Outside Study. — If possible, outside study and auxiliary training in evening schools to supplement the work in the shop should be a part of every boy’s training. When evening schools are not available or suitable, private instruction or home study can be resorted to. Such study, in addition to the knowledge gained, gives confidence to the student and should be a means of developing character and those qualities that will make a boy feel like holding his head up in the world and taking for him- self that social position that some claim is not accorded to the mechanic or other manual worker, so that he will feel no lowering of social standing” as compared with clerks and others whose work does not require the same degree of manual skill.

The necessity for this auxiliary training makes a field for the extension of industrial schools to be within reach of more and more workers, and such schools can be of help to both apprentices and operators of machines; the more practical they are made and the more experience with real work their instructors can have, the more probability there will be of their training the students to meet the needs of manufacturers.

Competent Oversight. — The apprentices should be in charge of a competent man whose duty in whole or in part should be to see that a proper selection is made in hiring new boys. He should look after their general welfare, keeping an oversight of them both inside and outside of the works, encouraging, correcting, and teaching without such a show of paternalism as to take away the boy’s self-reliance, but working in sympathy with him and keeping such watchfulness as to see that he gets a fair deal.

In small shops, where but a few apprentices are employed, the superintendent or manager can take this duty upon himself. In the larger works, however, where a large number of apprentices are employed, it becomes important to have a man who can give much, or all, of his time to this work.

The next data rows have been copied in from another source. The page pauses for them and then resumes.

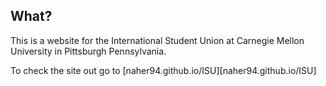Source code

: ## What?

This is a website for the International Student Union at Carnegie Mellon University in Pittsburgh Pennsylvania.

To check the site out go to [naher94.github.io/ISU][naher94.github.io/ISU]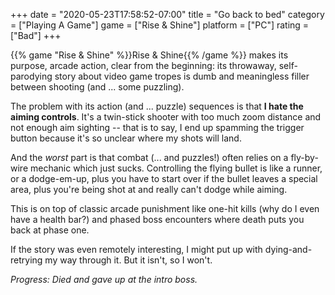 +++
date = "2020-05-23T17:58:52-07:00"
title = "Go back to bed"
category = ["Playing A Game"]
game = ["Rise & Shine"]
platform = ["PC"]
rating = ["Bad"]
+++

{{% game "Rise & Shine" %}}Rise & Shine{{% /game %}} makes its purpose, arcade action, clear from the beginning: its throwaway, self-parodying story about video game tropes is dumb and meaningless filler between shooting (and ... some puzzling).

The problem with its action (and ... puzzle) sequences is that <b>I hate the aiming controls</b>.  It's a twin-stick shooter with too much zoom distance and not enough aim sighting -- that is to say, I end up spamming the trigger button because it's so unclear where my shots will land.

And the <i>worst</i> part is that combat (... and puzzles!) often relies on a fly-by-wire mechanic which just sucks.  Controlling the flying bullet is like a runner, or a dodge-em-up, plus you have to start over if the bullet leaves a special area, plus you're being shot at and really can't dodge while aiming.

This is on top of classic arcade punishment like one-hit kills (why do I even have a health bar?) and phased boss encounters where death puts you back at phase one.

If the story was even remotely interesting, I might put up with dying-and-retrying my way through it.  But it isn't, so I won't.

<i>Progress: Died and gave up at the intro boss.</i>
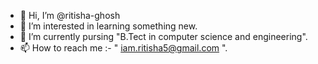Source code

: - 👋 Hi, I’m @ritisha-ghosh
- 👀 I’m interested in learning something new.
- 🌱 I’m currently pursing "B.Tect in computer science and engineering".
- 📫 How to reach me :- " iam.ritisha5@gmail.com ".
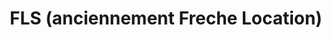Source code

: ---
title: "FLS (anciennement Freche Location)"
url: /floirac/fls-anciennement-freche-location/
shop: supermarché
---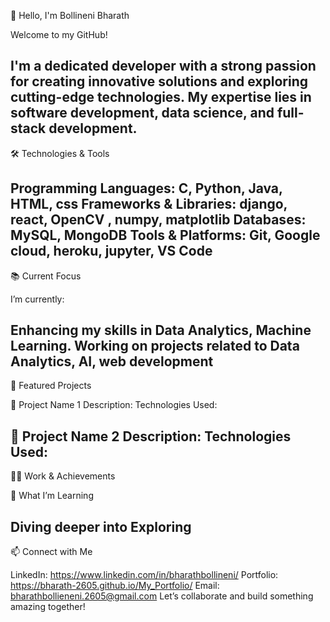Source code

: 👋 Hello, I'm Bollineni Bharath

Welcome to my GitHub!

I'm a dedicated developer with a strong passion for creating innovative solutions and exploring cutting-edge technologies. My expertise lies in software development, data science, and full-stack development.
-----------------------------------------------------------------------------------------------------------------------------------------------------------------------------------------
🛠️ Technologies & Tools

Programming Languages: C, Python, Java, HTML, css
Frameworks & Libraries: django, react, OpenCV , numpy, matplotlib
Databases: MySQL, MongoDB
Tools & Platforms: Git, Google cloud, heroku, jupyter, VS Code
-----------------------------------------------------------------------------------------------------------------------------------------------------------------------------------------
📚 Current Focus

I’m currently:

Enhancing my skills in Data Analytics, Machine Learning.
Working on projects related to Data Analytics, AI, web development
-----------------------------------------------------------------------------------------------------------------------------------------------------------------------------------------
🌟 Featured Projects

🔗 Project Name 1
Description: 
Technologies Used: 

🔗 Project Name 2
Description:
Technologies Used:
-----------------------------------------------------------------------------------------------------------------------------------------------------------------------------------------
🧑‍💻 Work & Achievements

🌱 What I’m Learning

Diving deeper into 
Exploring 
-----------------------------------------------------------------------------------------------------------------------------------------------------------------------------------------
📫 Connect with Me

LinkedIn: https://www.linkedin.com/in/bharathbollineni/
Portfolio: https://bharath-2605.github.io/My_Portfolio/
Email: bharathbollieneni.2605@gmail.com
Let’s collaborate and build something amazing together!

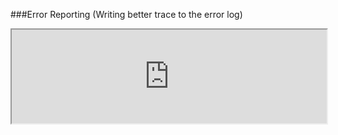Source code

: ###Error Reporting (Writing better trace to the error log)
<iframe width="100%" onload="resizeIframe(this)" src="http://127.0.0.1:8888/php-error-report-log-5?showErrorLog=1">
Screenshot needed
</iframe>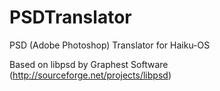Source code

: PSDTranslator
=============

PSD (Adobe Photoshop) Translator for Haiku-OS

Based on libpsd by Graphest Software (http://sourceforge.net/projects/libpsd)
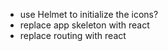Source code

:- use Helmet to initialize the icons?
- replace app skeleton with react
- replace routing with react
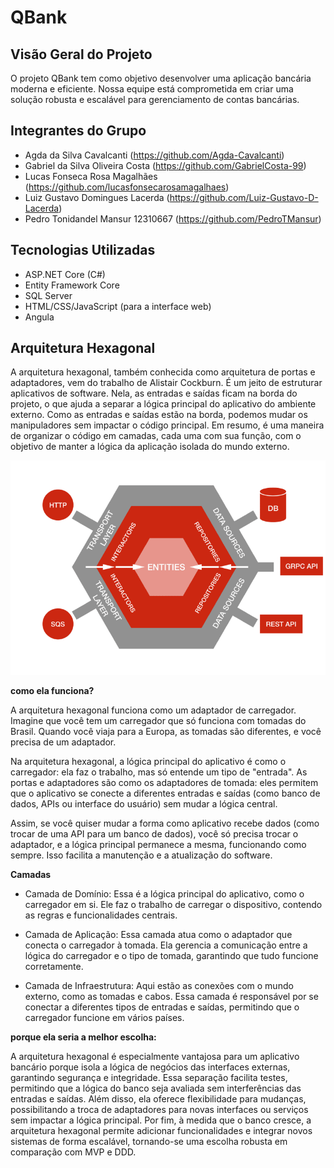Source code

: # QBank

## Visão Geral do Projeto

O projeto QBank tem como objetivo desenvolver uma aplicação bancária moderna e eficiente. Nossa equipe está comprometida em criar uma solução robusta e escalável para gerenciamento de contas bancárias.

## Integrantes do Grupo

- Agda da Silva Cavalcanti (https://github.com/Agda-Cavalcanti)
- Gabriel da Silva Oliveira Costa (https://github.com/GabrielCosta-99)
- Lucas Fonseca Rosa Magalhães (https://github.com/lucasfonsecarosamagalhaes)
- Luiz Gustavo Domingues Lacerda (https://github.com/Luiz-Gustavo-D-Lacerda)
- Pedro Tonidandel Mansur 12310667 (https://github.com/PedroTMansur)

## Tecnologias Utilizadas

- ASP.NET Core (C#)
- Entity Framework Core
- SQL Server
- HTML/CSS/JavaScript (para a interface web)
- Angula 

## Arquitetura Hexagonal 


A arquitetura hexagonal, também conhecida como arquitetura de portas e adaptadores, vem do trabalho de Alistair Cockburn. É um jeito de estruturar aplicativos de software. Nela, as entradas e saídas ficam na borda do projeto, o que ajuda a separar a lógica principal do aplicativo do ambiente externo. Como as entradas e saídas estão na borda, podemos mudar os manipuladores sem impactar o código principal. Em resumo, é uma maneira de organizar o código em camadas, cada uma com sua função, com o objetivo de manter a lógica da aplicação isolada do mundo externo.

![alt text](image-2.png)

**como ela funciona?**

A arquitetura hexagonal funciona como um adaptador de carregador. Imagine que você tem um carregador que só funciona com tomadas do Brasil. Quando você viaja para a Europa, as tomadas são diferentes, e você precisa de um adaptador.

Na arquitetura hexagonal, a lógica principal do aplicativo é como o carregador: ela faz o trabalho, mas só entende um tipo de "entrada". As portas e adaptadores são como os adaptadores de tomada: eles permitem que o aplicativo se conecte a diferentes entradas e saídas (como banco de dados, APIs ou interface do usuário) sem mudar a lógica central.

Assim, se você quiser mudar a forma como aplicativo recebe dados (como trocar de uma API para um banco de dados), você só precisa trocar o adaptador, e a lógica principal permanece a mesma, funcionando como sempre. Isso facilita a manutenção e a atualização do software.

**Camadas**

- Camada de Domínio: Essa é a lógica principal do aplicativo, como o carregador em si. Ele faz o trabalho de carregar o dispositivo, contendo as regras e funcionalidades centrais.

- Camada de Aplicação: Essa camada atua como o adaptador que conecta o carregador à tomada. Ela gerencia a comunicação entre a lógica do carregador e o tipo de tomada, garantindo que tudo funcione corretamente.

- Camada de Infraestrutura: Aqui estão as conexões com o mundo externo, como as tomadas e cabos. Essa camada é responsável por se conectar a diferentes tipos de entradas e saídas, permitindo que o carregador funcione em vários países.

**porque ela seria a melhor escolha:**

A arquitetura hexagonal é especialmente vantajosa para um aplicativo bancário porque isola a lógica de negócios das interfaces externas, garantindo segurança e integridade. Essa separação facilita testes, permitindo que a lógica do banco seja avaliada sem interferências das entradas e saídas. Além disso, ela oferece flexibilidade para mudanças, possibilitando a troca de adaptadores para novas interfaces ou serviços sem impactar a lógica principal. Por fim, à medida que o banco cresce, a arquitetura hexagonal permite adicionar funcionalidades e integrar novos sistemas de forma escalável, tornando-se uma escolha robusta em comparação com MVP e DDD.
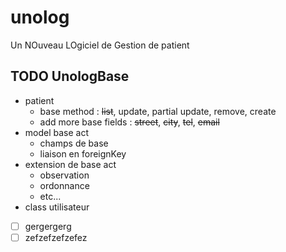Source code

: # unolog
Un NOuveau LOgiciel de Gestion de patient



## TODO UnologBase
- patient
  - base method : ~~list~~, update, partial update, remove, create
  - add more base fields : ~~street~~, ~~city~~, ~~tel~~, ~~email~~
- model base act
  - champs de base
  - liaison en foreignKey
- extension de base act
  - observation
  - ordonnance
  - etc...
- class utilisateur

- [ ] gergergerg
- [ ] zefzefzefzefez
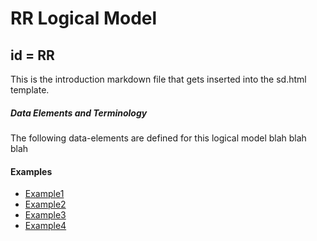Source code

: # RR Logical Model

## id  =  RR


This is the introduction markdown file that gets inserted into the sd.html template.


##### Data Elements and Terminology


The following data-elements are defined for this logical model blah blah blah



#### Examples

- [Example1](RR-RR-genexample-1.json.html)
- [Example2](RR-RR-genexample-2.json.html)
- [Example3](RR-RR-genexample-3.json.html)
- [Example4](RR-RR-genexample-4.json.html)

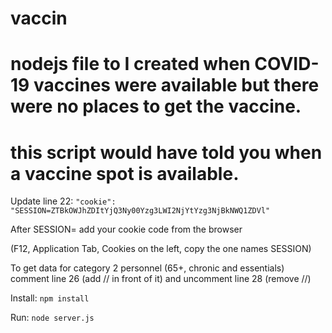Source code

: # vaccin

# nodejs file to I created when COVID-19 vaccines were available but there were no places to get the vaccine.
# this script would have told you when a vaccine spot is available.

Update line 22: `"cookie": "SESSION=ZTBkOWJhZDItYjQ3Ny00Yzg3LWI2NjYtYzg3NjBkNWQ1ZDVl"`

After SESSION= add your cookie code from the browser

(F12, Application Tab, Cookies on the left, copy the one names SESSION)

To get data for category 2 personnel (65+, chronic and essentials) comment line 26 (add // in front of it) and uncomment line 28 (remove //)

Install:
`npm install`

Run:
`node server.js`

Every shop, however small, should be looking to the
future in the training of boys, by a system of apprenticeship, to shoulder the responsibilities of the work later: and it is to the wide extension of such a policy that we can look for the greatest future development of skill.

Among some notable examples of the modern development of the apprenticeship system in the larger manufactories are those of the Westinghouse Companies, in which the apprentices are classified according to education and previous experience, and this classification determines their course of training. The Baldwin Locomotive Works also classify their apprentices, training each class for some particular one of the various needs of the work. Evening study is required as a part of their course. The General Electric Company also require study as a part of their apprenticeship system, and five hours a week are taken from working time for that purpose. The system in successful operation at their Lynn works is well described in an article by M. W. Alexander in the September issue of “Machinery.” At the Brown & Sharpe Manufacturing Company’s works, the apprenticeship system has been a factor in the success of the business from the start and, as time goes on, is being given more and more the attention that its importance warrants. Many of the most important positions in the works are filled by former apprentices.

Any employer who pursues a policy of promoting the tried men in his employ, thus establishing the feeling that successful endeavour will win promotion, is building on a solid foundation. In this way boys starting to work in early life and proving capable and faithful, can put themselves in line of promotion sooner than when more time is spent in preliminary outside training. The industrial schools of America should have all the encouragement possible, but should not be held before the youth of the land as giving an adequate substitute for the modern apprenticeship system to develop skill in a given trade; rather both should work hand in hand for the accomplishment of that end.